摘要目的 利用短发夹RNA(shRNA)下调Smoothened(SMO)基因的表达,研究SMO对乳腺癌干细胞增殖的影响.方法 设计针对人SMO基因的shRNA,转染人乳腺癌MCF-7细胞系,G418筛选出稳定下调SMO基因的细胞株.体外:活细胞计数试剂盒(CCK8)检测细胞增殖的变化,流式细胞仪检测CD44+/CD24-乳腺癌干细胞比例,悬浮球培养检测乳腺球形成的能力,Western blot检测SMO、GLI1及Oct4的表达.体内:每3天检测各组裸鼠成瘤情况,免疫组织化学SP法检测SMO的表达,Western blot检测SMO、GLI1及Oct4蛋白的表达.结果 21 d后筛选出稳定下调SMO基因的MCF-7细胞.CCK8结果显示下调SMO基因可以抑制乳腺癌MCF-7细胞的增殖.流式细胞仪显示下调SMO基因后,CD44 +/CD24-细胞和乳腺癌干细胞球形成的比例明显降低.下调后裸鼠的肿瘤生长速度下降.免疫组织化学检测显示阴性对照组中SMO阳性表达比例为5/5,SMO-shRNA组阳性比例为2/5.两组肿瘤组织中SMO的蛋白表达水平分别为0.72 ±0.17和0.21±0.09,GLI1的蛋白表达水平分别为1.21±0.21和0.47 ±0.12,Oct4的蛋白表达水平分别为0.83 ±0.13和0.25±0.07.SMO、GLI-1和Oct4在SMO-shRNA组中的表达明显低于阴性对照组(P＜0.05).结论 下调SMO基因可以抑制乳腺癌干细胞的增殖.

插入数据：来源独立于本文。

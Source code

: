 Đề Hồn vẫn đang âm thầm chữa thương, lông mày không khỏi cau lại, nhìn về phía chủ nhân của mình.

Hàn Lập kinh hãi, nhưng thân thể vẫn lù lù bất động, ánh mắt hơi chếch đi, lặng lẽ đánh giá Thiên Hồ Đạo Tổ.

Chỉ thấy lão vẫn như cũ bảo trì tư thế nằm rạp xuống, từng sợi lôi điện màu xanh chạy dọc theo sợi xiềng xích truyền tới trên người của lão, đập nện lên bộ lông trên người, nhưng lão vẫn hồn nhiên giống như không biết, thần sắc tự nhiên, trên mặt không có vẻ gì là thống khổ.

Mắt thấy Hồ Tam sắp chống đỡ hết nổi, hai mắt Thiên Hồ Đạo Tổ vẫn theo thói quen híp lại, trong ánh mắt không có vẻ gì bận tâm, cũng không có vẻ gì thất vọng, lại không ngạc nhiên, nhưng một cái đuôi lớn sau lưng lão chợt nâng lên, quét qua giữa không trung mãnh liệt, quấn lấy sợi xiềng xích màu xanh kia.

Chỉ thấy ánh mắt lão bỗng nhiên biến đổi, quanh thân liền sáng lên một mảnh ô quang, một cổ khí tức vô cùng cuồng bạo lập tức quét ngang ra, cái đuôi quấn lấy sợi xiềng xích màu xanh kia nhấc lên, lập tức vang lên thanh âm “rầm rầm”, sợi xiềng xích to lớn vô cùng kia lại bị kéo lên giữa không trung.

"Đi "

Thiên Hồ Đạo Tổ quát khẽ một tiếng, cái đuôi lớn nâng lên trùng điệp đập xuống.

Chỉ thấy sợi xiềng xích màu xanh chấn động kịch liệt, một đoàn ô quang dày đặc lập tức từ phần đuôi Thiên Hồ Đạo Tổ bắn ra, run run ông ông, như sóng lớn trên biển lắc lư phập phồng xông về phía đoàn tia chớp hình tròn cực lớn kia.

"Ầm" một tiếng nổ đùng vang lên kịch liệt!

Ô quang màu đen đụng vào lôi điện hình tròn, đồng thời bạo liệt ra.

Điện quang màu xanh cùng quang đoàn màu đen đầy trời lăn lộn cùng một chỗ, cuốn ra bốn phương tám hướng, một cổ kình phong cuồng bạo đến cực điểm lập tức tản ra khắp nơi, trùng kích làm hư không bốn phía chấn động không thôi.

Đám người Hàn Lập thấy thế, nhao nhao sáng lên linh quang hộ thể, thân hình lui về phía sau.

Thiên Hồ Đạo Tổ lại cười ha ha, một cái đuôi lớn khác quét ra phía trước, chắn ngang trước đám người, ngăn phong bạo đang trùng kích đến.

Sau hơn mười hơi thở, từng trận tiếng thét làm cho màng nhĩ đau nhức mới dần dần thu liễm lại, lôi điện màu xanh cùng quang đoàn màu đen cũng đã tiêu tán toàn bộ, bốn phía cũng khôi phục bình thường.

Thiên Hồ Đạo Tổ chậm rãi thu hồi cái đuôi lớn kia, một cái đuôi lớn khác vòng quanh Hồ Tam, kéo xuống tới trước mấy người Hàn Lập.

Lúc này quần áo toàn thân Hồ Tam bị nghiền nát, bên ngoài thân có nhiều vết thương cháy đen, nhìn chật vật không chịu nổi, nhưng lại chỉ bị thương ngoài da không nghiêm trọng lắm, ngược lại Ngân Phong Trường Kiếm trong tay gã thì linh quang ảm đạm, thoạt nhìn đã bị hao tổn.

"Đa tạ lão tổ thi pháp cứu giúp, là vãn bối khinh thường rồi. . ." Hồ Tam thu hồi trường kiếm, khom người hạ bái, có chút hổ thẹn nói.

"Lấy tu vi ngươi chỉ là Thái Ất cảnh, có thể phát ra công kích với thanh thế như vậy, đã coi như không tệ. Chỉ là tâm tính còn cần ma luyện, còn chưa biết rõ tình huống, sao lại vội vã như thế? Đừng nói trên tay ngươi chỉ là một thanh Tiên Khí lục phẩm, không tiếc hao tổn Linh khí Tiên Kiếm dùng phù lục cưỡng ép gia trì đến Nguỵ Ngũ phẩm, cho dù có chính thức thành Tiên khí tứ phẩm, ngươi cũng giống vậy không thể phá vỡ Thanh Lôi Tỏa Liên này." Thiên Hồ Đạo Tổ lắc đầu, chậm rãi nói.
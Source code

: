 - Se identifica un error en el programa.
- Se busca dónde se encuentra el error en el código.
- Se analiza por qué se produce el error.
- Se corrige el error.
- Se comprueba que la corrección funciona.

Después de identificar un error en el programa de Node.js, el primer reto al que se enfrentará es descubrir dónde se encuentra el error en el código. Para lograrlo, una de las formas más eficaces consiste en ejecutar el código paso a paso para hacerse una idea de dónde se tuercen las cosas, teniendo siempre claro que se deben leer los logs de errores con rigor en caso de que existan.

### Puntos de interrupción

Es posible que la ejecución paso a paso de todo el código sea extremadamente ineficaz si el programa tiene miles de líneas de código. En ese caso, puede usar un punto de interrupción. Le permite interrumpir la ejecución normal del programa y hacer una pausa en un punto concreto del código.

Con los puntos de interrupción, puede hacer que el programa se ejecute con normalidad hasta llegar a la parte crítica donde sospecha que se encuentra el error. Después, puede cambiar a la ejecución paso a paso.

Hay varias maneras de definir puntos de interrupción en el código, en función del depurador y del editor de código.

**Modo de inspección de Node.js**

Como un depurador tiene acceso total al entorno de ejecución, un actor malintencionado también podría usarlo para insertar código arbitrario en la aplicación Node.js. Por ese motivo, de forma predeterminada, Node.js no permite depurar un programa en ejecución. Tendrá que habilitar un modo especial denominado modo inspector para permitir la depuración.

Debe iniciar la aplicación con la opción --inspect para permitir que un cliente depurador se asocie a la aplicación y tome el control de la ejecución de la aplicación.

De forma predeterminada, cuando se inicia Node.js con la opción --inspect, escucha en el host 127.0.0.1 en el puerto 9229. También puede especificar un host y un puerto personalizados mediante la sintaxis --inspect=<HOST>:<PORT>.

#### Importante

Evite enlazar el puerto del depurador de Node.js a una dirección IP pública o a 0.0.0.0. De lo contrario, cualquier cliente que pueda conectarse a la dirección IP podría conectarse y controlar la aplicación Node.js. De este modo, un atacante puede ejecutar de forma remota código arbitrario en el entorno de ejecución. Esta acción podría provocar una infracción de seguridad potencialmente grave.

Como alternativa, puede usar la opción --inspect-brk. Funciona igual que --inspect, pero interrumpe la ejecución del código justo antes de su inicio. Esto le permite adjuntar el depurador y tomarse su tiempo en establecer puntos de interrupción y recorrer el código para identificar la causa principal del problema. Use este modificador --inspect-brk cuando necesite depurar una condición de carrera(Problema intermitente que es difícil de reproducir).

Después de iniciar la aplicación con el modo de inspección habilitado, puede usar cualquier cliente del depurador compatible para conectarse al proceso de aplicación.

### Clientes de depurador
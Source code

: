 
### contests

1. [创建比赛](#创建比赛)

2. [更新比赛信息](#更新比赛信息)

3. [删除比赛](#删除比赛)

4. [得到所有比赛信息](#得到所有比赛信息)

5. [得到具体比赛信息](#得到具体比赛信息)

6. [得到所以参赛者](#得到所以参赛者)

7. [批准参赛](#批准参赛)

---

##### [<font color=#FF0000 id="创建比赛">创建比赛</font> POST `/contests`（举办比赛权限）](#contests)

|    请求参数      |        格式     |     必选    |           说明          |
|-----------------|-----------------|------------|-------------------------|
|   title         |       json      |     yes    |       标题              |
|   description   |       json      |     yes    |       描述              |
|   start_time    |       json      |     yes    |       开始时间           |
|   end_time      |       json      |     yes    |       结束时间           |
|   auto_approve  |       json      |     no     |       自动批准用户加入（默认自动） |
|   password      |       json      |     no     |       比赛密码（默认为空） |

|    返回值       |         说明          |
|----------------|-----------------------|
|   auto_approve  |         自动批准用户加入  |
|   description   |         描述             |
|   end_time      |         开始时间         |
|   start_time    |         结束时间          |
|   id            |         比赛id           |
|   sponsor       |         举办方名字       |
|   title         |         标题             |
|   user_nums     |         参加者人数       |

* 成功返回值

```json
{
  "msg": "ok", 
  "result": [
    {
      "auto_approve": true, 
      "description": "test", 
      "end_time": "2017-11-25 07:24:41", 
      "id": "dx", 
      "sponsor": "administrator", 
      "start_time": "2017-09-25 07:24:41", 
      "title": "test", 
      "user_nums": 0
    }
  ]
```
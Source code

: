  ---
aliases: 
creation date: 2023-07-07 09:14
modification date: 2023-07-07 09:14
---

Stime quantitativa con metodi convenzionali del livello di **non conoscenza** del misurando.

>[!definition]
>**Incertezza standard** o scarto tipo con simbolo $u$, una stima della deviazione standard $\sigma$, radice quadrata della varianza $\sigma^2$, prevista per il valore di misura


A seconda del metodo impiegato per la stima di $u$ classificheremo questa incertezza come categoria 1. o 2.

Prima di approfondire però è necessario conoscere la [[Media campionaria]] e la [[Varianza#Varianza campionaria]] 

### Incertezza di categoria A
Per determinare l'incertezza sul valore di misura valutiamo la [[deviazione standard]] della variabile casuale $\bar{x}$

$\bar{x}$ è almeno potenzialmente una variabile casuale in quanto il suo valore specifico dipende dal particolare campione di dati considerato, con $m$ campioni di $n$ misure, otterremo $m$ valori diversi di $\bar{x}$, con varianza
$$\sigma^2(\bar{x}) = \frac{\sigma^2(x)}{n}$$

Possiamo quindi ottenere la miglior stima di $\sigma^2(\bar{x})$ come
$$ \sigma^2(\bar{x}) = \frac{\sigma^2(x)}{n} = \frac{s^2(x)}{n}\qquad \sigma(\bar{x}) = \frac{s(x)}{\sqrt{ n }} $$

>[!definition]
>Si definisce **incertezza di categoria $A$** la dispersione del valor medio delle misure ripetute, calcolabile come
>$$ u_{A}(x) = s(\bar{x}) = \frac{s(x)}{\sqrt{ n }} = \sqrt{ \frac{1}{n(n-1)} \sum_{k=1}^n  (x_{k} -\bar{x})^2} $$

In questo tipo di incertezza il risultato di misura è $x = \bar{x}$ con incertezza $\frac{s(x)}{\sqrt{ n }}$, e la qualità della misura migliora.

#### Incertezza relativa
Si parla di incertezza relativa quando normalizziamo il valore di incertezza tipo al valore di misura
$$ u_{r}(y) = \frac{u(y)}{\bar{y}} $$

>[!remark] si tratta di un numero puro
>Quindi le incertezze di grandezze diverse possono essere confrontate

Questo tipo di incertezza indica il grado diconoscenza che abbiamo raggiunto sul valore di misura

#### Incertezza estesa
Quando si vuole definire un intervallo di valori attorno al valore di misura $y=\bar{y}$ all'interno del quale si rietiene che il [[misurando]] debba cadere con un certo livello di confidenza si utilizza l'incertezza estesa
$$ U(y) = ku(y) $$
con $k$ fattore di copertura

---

abstractsObjective To investigate the influence of down-regulating Smoothened (SMO) gene expression through short hairpin RNA (shRNA) on the proliferation of breast cancer stem cells.Methods Human SMO shRNA was designed,synthesized chemically,and transfected into MCF-7 cells to downregulate SMO gene.By using G418,stable cells with down-regulated SMO were selected.In vitro proliferation of these cells was measured by CCK8 assay.The proportion of CD44 +/CD24-cells was detected by flow cytometry and the mammospheres formation was determined by suspension sphere culture.The expression of SMO,GLI1 and Oct4 was detected by Western blot.In vivo,the volume of tumor was measured every 3 days and the expression of SMO,GLI1 and Oct4 detected by Western blot.Results In vitro,the cells were transfected with SMO-shRNA and selected by G418 after 21 days.SMO-shRNA effectively down-regulated the expression of SMO gene and protein,and inhibited the proliferation of MCF-7 and markedly reduced the proportion of CD44 +/CD24-cells and mammospheres.In vivo,SMO-shRNA treatment of MCF-7 significantly inhibited the volume of tumor.The positive rate of SMO in negative control and SMO-shRNA group was 5/5 and 2/5,respectively.The expression of SMO,GLI1 and Oct4 in different groups were 0.72 ±0.17 and 0.21 ±0.09,1.21 ±0.21 and 0.47 ±0.12,0.83 ±0.13 and 0.25 ±0.07.SMO,GLI1 and Oct4 down-regulation significantly suppressed at protein levels (P ＜ 0.05).Conclusion The shRNA by chemical synthesis can effectively down-regulate SMO gene expression and inhibit the proliferation of breast cancer stem cells.